**WHAT TO DO**
Every line of the data below that holds the string "hypertarget" needs to be reported.

**RECORDED INFORMATION**
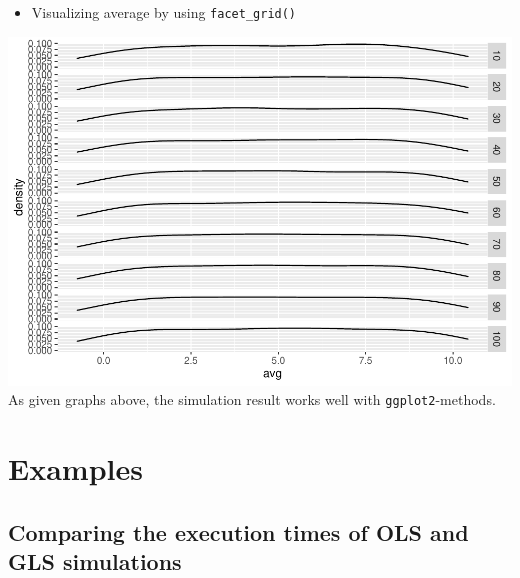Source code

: \documentclass[11pt,a4paper]{article}
\newenvironment{Shaded}{\begin{snugshade}}{\end{snugshade}}
\newcommand{\AttributeTok}[1]{\textcolor[rgb]{0.77,0.63,0.00}{#1}}
\newcommand{\FunctionTok}[1]{\textcolor[rgb]{0.00,0.00,0.00}{#1}}
\newcommand{\NormalTok}[1]{#1}
\newcommand{\SpecialCharTok}[1]{\textcolor[rgb]{0.00,0.00,0.00}{#1}}
\begin{document}
\begin{itemize}
  
\item
  Visualizing average by using \texttt{facet\_grid()}
\end{itemize}

\begin{Shaded}
\end{Shaded}

\includegraphics{Abschlussarbeit_01_Sep_files/figure-latex/facet-1.pdf}
As given graphs above, the simulation result works well with
\texttt{ggplot2}-methods.

\pagebreak

\hypertarget{examples}{%
\section{Examples}\label{examples}}

\hypertarget{comparing-the-execution-times-of-ols-and-gls-simulations}{%
\subsection{Comparing the execution times of OLS and GLS
simulations}\label{comparing-the-execution-times-of-ols-and-gls-simulations}}
\end{document}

**OUTPUT BELOW**
\hypertarget{examples}{%
\hypertarget{comparing-the-execution-times-of-ols-and-gls-simulations}{%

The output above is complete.